Action item — Restate word for word the lines of the entries below, starting with the line that holds "Now suppose that" and ending with the line that holds "and \(n-2\) edges.", and no others.

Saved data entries
┌──
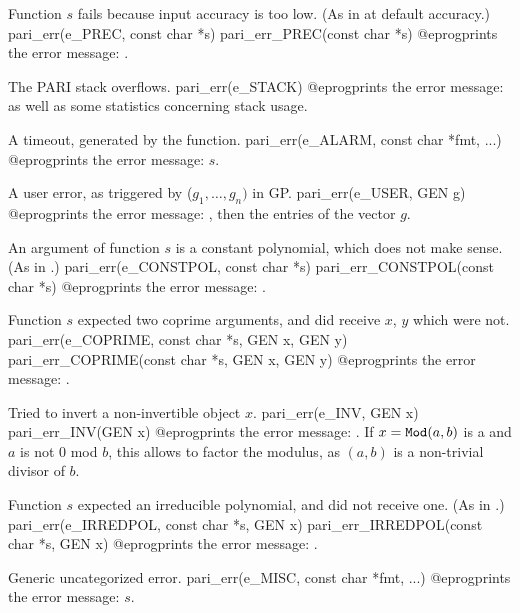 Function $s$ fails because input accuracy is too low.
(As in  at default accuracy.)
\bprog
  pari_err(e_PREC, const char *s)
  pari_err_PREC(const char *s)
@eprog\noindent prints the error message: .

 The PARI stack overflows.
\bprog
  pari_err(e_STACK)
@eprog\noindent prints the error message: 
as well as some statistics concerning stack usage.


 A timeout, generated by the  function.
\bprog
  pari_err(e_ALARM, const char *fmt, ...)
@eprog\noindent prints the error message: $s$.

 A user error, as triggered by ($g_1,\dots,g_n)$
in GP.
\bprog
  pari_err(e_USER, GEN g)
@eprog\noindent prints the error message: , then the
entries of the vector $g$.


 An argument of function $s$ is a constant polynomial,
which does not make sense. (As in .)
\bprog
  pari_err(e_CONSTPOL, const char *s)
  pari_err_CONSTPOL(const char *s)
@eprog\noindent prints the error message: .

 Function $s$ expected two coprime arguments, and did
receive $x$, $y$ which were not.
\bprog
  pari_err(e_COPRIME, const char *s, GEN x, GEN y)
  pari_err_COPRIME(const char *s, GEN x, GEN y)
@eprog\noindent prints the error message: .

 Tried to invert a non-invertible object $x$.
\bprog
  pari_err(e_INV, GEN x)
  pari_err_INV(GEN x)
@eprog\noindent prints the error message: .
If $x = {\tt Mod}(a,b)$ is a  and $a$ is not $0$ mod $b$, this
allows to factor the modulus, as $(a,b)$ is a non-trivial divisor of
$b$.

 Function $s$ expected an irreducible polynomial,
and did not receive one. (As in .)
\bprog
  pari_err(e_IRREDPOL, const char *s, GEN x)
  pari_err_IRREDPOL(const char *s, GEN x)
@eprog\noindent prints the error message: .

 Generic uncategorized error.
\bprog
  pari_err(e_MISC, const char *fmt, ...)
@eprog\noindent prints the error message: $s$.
└──
┌──
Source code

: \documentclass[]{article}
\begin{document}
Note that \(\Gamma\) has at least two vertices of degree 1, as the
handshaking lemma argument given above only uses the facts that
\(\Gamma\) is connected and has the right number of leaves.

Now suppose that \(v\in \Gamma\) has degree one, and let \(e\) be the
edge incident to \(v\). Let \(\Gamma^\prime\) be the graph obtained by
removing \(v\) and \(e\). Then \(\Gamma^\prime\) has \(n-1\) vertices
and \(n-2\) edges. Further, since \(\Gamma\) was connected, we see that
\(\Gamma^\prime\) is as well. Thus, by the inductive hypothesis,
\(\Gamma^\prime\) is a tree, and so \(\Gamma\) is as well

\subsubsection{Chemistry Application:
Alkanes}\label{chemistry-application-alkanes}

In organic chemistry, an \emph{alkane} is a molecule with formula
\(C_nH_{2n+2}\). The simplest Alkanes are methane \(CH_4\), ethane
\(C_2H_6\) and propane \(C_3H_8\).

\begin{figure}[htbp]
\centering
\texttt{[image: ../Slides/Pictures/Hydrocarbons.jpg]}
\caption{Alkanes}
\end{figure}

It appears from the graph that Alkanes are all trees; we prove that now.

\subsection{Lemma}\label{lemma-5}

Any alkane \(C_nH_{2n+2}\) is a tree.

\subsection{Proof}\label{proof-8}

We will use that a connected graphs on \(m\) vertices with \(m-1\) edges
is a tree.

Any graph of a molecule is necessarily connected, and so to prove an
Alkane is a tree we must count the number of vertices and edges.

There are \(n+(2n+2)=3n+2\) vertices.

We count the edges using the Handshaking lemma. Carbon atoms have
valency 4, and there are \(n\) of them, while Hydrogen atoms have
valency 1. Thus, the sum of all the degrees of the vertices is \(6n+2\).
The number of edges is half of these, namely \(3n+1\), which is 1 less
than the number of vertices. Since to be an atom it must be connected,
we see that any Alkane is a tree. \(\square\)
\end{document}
└──
Exercise answer —
Now suppose that \(v\in \Gamma\) has degree one, and let \(e\) be the
edge incident to \(v\). Let \(\Gamma^\prime\) be the graph obtained by
removing \(v\) and \(e\). Then \(\Gamma^\prime\) has \(n-1\) vertices
and \(n-2\) edges. Further, since \(\Gamma\) was connected, we see that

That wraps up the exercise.